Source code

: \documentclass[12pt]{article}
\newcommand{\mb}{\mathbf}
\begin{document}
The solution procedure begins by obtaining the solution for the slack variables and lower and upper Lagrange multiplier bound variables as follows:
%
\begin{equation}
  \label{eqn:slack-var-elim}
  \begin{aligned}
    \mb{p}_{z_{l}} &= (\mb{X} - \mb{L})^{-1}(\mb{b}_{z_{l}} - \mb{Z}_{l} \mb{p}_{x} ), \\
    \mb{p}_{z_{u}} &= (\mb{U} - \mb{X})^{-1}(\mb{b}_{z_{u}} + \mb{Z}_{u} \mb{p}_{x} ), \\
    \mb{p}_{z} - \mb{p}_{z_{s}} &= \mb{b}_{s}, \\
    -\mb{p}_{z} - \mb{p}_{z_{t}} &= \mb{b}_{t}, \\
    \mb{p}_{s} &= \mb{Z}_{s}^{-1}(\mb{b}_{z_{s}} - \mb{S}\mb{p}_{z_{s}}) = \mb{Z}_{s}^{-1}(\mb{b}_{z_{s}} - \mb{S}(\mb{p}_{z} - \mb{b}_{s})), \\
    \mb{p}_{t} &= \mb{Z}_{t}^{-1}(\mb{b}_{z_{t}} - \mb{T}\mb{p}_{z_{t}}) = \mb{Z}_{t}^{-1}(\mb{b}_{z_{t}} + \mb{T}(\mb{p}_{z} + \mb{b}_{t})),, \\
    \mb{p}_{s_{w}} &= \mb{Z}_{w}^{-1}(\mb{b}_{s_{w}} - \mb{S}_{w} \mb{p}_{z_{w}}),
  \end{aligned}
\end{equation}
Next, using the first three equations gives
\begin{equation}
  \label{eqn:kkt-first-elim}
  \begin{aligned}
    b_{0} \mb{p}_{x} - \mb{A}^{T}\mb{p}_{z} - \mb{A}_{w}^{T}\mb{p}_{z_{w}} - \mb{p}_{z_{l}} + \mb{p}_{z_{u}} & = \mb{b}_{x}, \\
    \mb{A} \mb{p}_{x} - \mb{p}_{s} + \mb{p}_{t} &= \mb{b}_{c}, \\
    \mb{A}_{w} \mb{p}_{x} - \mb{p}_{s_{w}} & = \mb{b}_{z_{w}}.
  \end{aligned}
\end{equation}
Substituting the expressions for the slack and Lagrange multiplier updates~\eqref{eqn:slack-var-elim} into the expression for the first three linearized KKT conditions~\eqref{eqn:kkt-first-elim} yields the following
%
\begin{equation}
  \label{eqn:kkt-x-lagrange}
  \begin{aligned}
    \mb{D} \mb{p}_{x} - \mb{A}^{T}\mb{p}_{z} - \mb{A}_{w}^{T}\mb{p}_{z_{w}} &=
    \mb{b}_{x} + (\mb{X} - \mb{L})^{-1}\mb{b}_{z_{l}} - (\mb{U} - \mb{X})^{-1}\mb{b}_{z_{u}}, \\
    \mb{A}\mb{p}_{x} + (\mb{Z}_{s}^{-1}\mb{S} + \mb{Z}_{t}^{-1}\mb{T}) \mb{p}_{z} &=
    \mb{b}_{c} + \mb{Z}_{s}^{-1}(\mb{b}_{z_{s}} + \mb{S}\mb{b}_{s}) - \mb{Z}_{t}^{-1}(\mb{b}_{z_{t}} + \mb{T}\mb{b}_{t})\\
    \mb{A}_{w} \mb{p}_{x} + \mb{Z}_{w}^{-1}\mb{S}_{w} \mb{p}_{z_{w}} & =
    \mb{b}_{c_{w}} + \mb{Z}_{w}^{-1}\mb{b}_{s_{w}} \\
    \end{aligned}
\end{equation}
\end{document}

········

● WORK TASK:
From the first line to the last, reproduce the data exactly.

● OUTPUT BELOW:
Source code

: \documentclass[12pt]{article}
\newcommand{\mb}{\mathbf}
\begin{document}
The solution procedure begins by obtaining the solution for the slack variables and lower and upper Lagrange multiplier bound variables as follows:
%
\begin{equation}
  \label{eqn:slack-var-elim}
  \begin{aligned}
    \mb{p}_{z_{l}} &= (\mb{X} - \mb{L})^{-1}(\mb{b}_{z_{l}} - \mb{Z}_{l} \mb{p}_{x} ), \\
    \mb{p}_{z_{u}} &= (\mb{U} - \mb{X})^{-1}(\mb{b}_{z_{u}} + \mb{Z}_{u} \mb{p}_{x} ), \\
    \mb{p}_{z} - \mb{p}_{z_{s}} &= \mb{b}_{s}, \\
    -\mb{p}_{z} - \mb{p}_{z_{t}} &= \mb{b}_{t}, \\
    \mb{p}_{s} &= \mb{Z}_{s}^{-1}(\mb{b}_{z_{s}} - \mb{S}\mb{p}_{z_{s}}) = \mb{Z}_{s}^{-1}(\mb{b}_{z_{s}} - \mb{S}(\mb{p}_{z} - \mb{b}_{s})), \\
    \mb{p}_{t} &= \mb{Z}_{t}^{-1}(\mb{b}_{z_{t}} - \mb{T}\mb{p}_{z_{t}}) = \mb{Z}_{t}^{-1}(\mb{b}_{z_{t}} + \mb{T}(\mb{p}_{z} + \mb{b}_{t})),, \\
    \mb{p}_{s_{w}} &= \mb{Z}_{w}^{-1}(\mb{b}_{s_{w}} - \mb{S}_{w} \mb{p}_{z_{w}}),
  \end{aligned}
\end{equation}
Next, using the first three equations gives
\begin{equation}
  \label{eqn:kkt-first-elim}
  \begin{aligned}
    b_{0} \mb{p}_{x} - \mb{A}^{T}\mb{p}_{z} - \mb{A}_{w}^{T}\mb{p}_{z_{w}} - \mb{p}_{z_{l}} + \mb{p}_{z_{u}} & = \mb{b}_{x}, \\
    \mb{A} \mb{p}_{x} - \mb{p}_{s} + \mb{p}_{t} &= \mb{b}_{c}, \\
    \mb{A}_{w} \mb{p}_{x} - \mb{p}_{s_{w}} & = \mb{b}_{z_{w}}.
  \end{aligned}
\end{equation}
Substituting the expressions for the slack and Lagrange multiplier updates~\eqref{eqn:slack-var-elim} into the expression for the first three linearized KKT conditions~\eqref{eqn:kkt-first-elim} yields the following
%
\begin{equation}
  \label{eqn:kkt-x-lagrange}
  \begin{aligned}
    \mb{D} \mb{p}_{x} - \mb{A}^{T}\mb{p}_{z} - \mb{A}_{w}^{T}\mb{p}_{z_{w}} &=
    \mb{b}_{x} + (\mb{X} - \mb{L})^{-1}\mb{b}_{z_{l}} - (\mb{U} - \mb{X})^{-1}\mb{b}_{z_{u}}, \\
    \mb{A}\mb{p}_{x} + (\mb{Z}_{s}^{-1}\mb{S} + \mb{Z}_{t}^{-1}\mb{T}) \mb{p}_{z} &=
    \mb{b}_{c} + \mb{Z}_{s}^{-1}(\mb{b}_{z_{s}} + \mb{S}\mb{b}_{s}) - \mb{Z}_{t}^{-1}(\mb{b}_{z_{t}} + \mb{T}\mb{b}_{t})\\
    \mb{A}_{w} \mb{p}_{x} + \mb{Z}_{w}^{-1}\mb{S}_{w} \mb{p}_{z_{w}} & =
    \mb{b}_{c_{w}} + \mb{Z}_{w}^{-1}\mb{b}_{s_{w}} \\
    \end{aligned}
\end{equation}
\end{document}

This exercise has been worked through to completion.